Exercise brief: Look over the material for the string "arithmetic". Copy every line where it turns up.
▬▬▬▬▬▬
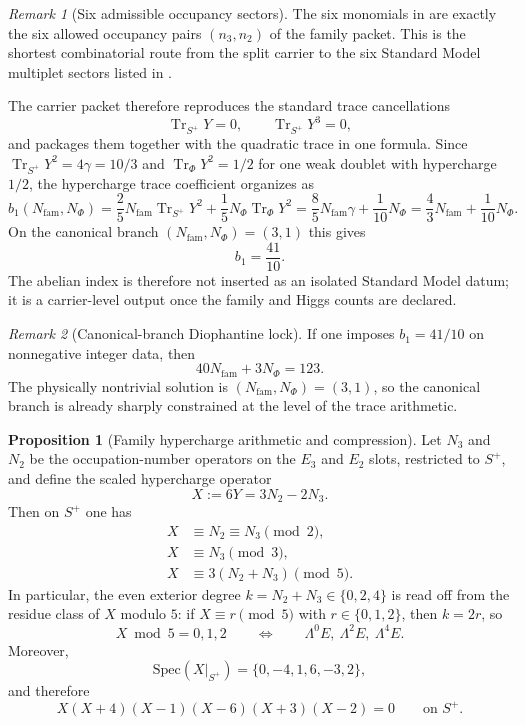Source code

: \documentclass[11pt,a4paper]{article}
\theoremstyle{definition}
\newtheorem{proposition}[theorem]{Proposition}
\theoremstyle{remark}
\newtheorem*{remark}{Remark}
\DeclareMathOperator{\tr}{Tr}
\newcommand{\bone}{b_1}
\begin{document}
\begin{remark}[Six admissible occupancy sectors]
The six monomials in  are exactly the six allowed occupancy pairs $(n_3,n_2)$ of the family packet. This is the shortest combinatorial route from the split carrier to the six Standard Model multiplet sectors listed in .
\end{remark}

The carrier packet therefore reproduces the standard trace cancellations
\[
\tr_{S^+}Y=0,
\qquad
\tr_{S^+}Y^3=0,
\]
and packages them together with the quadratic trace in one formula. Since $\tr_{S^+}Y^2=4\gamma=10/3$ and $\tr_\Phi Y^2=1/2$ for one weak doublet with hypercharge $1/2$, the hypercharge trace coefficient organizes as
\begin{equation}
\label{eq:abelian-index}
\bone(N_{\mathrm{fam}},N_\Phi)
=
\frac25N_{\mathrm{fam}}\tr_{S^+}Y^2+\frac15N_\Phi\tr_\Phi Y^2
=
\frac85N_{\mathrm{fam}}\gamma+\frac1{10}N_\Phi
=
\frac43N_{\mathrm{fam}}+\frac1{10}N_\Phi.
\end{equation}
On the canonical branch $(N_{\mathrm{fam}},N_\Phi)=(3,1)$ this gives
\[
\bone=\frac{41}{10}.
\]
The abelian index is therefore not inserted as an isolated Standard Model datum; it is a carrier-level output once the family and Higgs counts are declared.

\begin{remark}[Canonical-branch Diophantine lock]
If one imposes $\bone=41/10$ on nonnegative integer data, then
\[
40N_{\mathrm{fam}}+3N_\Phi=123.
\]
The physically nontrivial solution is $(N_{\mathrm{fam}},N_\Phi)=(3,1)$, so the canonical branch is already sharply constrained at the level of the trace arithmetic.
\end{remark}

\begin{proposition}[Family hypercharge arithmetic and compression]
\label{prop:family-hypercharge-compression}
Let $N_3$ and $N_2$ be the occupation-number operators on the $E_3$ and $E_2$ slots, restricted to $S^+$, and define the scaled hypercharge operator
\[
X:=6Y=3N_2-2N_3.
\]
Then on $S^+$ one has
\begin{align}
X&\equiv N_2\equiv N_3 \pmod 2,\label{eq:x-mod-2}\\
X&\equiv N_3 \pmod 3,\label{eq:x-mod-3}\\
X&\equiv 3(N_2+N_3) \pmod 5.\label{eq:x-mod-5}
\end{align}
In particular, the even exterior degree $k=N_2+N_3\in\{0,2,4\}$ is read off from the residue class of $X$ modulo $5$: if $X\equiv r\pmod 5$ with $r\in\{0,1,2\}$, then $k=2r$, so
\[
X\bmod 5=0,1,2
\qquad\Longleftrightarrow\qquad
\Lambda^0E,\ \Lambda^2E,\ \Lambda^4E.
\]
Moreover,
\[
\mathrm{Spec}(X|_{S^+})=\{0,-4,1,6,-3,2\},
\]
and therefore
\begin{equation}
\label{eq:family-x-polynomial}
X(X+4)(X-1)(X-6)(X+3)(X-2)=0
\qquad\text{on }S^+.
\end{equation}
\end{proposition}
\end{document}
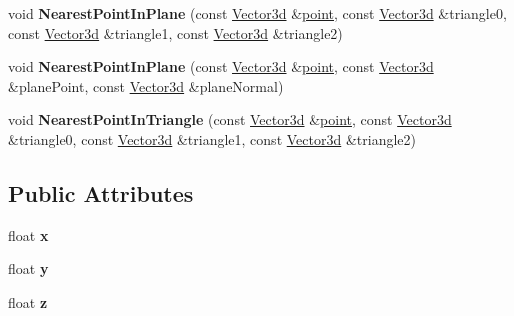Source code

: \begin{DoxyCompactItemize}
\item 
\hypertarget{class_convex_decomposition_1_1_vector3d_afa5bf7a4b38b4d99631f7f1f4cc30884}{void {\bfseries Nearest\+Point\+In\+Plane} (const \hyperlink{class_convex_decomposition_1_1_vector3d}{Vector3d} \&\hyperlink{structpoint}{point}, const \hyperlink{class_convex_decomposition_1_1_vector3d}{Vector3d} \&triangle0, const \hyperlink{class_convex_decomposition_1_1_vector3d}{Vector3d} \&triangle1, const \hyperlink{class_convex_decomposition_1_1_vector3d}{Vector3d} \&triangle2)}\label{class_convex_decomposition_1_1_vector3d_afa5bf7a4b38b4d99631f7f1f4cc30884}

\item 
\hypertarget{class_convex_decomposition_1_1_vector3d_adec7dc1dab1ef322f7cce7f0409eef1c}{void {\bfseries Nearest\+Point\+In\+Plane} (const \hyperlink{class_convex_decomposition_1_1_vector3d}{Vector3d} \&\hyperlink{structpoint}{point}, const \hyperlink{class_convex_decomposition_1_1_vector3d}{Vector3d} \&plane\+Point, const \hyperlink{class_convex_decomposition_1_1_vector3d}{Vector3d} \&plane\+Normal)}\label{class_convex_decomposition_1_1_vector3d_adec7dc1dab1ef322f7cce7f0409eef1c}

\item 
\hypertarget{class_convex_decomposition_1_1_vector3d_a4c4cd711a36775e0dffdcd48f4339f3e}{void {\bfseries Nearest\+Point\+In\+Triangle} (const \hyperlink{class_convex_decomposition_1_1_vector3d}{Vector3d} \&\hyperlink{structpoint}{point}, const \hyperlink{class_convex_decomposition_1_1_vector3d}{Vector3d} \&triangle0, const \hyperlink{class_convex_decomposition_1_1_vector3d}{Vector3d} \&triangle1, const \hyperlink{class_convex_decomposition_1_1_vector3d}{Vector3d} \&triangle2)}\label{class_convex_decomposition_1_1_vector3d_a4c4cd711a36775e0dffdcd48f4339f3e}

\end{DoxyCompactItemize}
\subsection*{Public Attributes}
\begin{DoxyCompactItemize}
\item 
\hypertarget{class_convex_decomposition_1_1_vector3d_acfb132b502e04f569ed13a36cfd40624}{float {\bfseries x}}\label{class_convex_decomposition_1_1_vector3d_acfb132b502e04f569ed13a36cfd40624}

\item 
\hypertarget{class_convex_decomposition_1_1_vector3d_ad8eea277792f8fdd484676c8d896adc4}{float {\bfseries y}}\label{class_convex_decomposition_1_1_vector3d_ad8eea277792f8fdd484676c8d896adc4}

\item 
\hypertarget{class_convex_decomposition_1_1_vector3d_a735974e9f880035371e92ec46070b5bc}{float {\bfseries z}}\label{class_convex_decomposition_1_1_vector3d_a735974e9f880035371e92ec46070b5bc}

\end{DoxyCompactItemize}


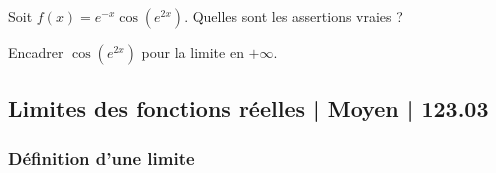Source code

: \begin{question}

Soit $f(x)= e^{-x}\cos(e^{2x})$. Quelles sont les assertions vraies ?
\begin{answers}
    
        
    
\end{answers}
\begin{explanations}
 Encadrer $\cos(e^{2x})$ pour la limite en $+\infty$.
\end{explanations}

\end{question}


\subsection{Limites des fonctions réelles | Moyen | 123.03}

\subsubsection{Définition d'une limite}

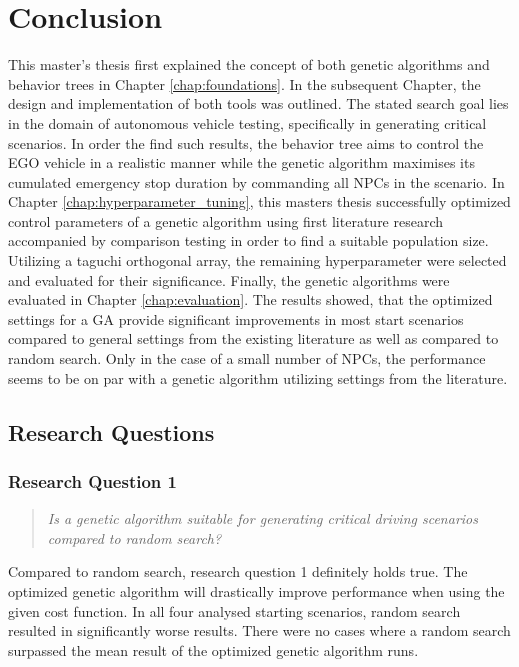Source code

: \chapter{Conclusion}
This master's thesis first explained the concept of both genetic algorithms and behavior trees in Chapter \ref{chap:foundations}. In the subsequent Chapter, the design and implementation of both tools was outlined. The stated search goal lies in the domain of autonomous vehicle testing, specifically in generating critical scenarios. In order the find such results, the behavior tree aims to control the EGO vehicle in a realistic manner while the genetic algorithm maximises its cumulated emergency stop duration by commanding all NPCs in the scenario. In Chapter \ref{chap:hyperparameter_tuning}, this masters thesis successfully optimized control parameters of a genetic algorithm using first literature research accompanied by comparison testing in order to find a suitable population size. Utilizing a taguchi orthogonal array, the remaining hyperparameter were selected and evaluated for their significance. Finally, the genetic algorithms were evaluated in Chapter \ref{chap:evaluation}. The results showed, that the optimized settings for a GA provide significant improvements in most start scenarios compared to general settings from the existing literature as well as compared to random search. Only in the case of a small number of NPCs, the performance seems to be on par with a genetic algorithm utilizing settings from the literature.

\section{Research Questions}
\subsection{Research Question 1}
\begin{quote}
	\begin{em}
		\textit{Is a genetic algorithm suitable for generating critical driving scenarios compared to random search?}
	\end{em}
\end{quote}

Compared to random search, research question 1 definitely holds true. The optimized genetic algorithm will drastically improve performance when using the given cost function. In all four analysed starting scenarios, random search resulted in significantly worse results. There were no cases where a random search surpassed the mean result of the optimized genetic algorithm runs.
▬▬▬▬▬▬
Response box:
The physically nontrivial solution is $(N_{\mathrm{fam}},N_\Phi)=(3,1)$, so the canonical branch is already sharply constrained at the level of the trace arithmetic.
\begin{proposition}[Family hypercharge arithmetic and compression]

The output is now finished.